=== Work task ===
What lines in the data hold the string "schedule"? Show them.

Stored data entries
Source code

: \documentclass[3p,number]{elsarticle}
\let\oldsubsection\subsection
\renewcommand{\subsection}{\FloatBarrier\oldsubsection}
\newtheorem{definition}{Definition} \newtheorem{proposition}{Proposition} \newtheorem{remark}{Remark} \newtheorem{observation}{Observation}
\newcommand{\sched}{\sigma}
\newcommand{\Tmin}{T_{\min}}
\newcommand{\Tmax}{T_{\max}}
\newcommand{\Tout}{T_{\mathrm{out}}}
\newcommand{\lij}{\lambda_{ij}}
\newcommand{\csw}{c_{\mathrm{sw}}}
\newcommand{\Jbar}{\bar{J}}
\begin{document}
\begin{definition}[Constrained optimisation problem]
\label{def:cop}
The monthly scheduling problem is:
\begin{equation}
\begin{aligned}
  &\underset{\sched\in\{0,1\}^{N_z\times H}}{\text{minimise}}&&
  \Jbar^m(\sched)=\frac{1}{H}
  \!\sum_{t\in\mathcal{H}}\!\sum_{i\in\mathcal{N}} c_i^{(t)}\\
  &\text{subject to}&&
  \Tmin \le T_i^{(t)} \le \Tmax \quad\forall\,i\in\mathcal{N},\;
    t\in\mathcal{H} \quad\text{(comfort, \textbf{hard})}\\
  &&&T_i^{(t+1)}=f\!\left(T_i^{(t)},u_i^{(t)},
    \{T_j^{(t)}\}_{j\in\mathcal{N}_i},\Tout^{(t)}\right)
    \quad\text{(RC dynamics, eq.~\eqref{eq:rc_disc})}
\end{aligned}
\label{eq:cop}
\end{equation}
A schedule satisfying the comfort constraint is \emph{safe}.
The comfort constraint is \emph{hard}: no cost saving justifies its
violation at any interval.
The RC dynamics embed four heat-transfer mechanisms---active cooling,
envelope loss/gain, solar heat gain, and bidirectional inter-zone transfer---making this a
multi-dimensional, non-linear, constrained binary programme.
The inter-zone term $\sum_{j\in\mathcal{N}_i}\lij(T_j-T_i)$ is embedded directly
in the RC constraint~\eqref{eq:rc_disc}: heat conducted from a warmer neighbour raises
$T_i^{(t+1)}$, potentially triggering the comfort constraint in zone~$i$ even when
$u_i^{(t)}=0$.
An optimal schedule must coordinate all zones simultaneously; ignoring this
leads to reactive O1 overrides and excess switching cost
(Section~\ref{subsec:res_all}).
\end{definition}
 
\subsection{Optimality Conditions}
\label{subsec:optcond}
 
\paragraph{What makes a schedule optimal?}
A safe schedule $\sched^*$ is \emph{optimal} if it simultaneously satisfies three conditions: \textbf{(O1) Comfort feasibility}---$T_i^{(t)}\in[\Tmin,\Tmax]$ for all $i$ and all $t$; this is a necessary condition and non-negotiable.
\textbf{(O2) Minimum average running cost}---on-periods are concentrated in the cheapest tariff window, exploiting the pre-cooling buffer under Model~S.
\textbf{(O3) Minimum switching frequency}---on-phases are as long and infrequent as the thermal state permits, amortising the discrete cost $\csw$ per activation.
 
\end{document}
==
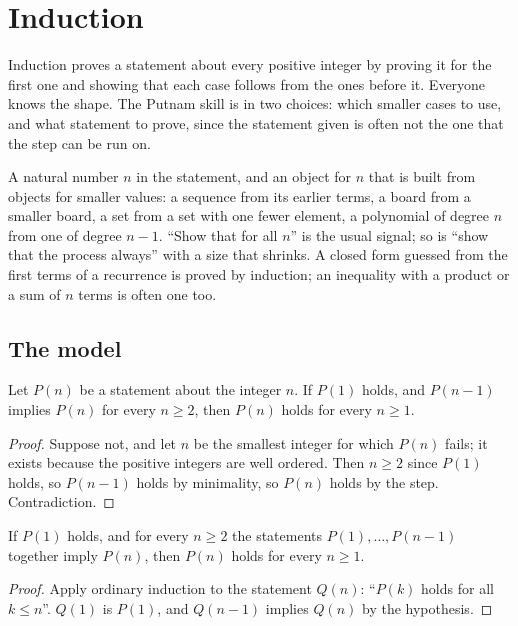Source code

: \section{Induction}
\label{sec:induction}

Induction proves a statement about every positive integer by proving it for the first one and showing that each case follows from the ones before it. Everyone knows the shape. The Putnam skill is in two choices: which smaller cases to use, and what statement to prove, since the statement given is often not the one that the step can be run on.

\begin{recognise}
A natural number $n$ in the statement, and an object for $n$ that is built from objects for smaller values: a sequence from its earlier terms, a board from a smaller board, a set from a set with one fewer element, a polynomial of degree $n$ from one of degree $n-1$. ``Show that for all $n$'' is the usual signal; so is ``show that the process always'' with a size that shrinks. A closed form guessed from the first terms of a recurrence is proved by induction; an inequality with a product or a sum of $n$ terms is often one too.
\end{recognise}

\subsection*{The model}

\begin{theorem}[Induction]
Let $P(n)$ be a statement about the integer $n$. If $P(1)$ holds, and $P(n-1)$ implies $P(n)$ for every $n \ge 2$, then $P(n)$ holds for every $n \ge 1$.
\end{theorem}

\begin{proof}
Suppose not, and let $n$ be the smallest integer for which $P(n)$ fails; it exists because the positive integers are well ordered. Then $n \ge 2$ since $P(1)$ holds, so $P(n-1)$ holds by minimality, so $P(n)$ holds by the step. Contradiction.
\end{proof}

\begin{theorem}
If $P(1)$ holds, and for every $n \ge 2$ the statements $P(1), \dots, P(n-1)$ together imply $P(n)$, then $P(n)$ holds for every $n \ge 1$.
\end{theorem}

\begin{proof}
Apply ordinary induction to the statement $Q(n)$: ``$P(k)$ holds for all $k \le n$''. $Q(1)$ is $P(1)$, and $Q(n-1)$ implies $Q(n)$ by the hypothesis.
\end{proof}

=== Exercise response ===
A schedule satisfying the comfort constraint is \emph{safe}.
An optimal schedule must coordinate all zones simultaneously; ignoring this
\paragraph{What makes a schedule optimal?}
A safe schedule $\sched^*$ is \emph{optimal} if it simultaneously satisfies three conditions: \textbf{(O1) Comfort feasibility}---$T_i^{(t)}\in[\Tmin,\Tmax]$ for all $i$ and all $t$; this is a necessary condition and non-negotiable.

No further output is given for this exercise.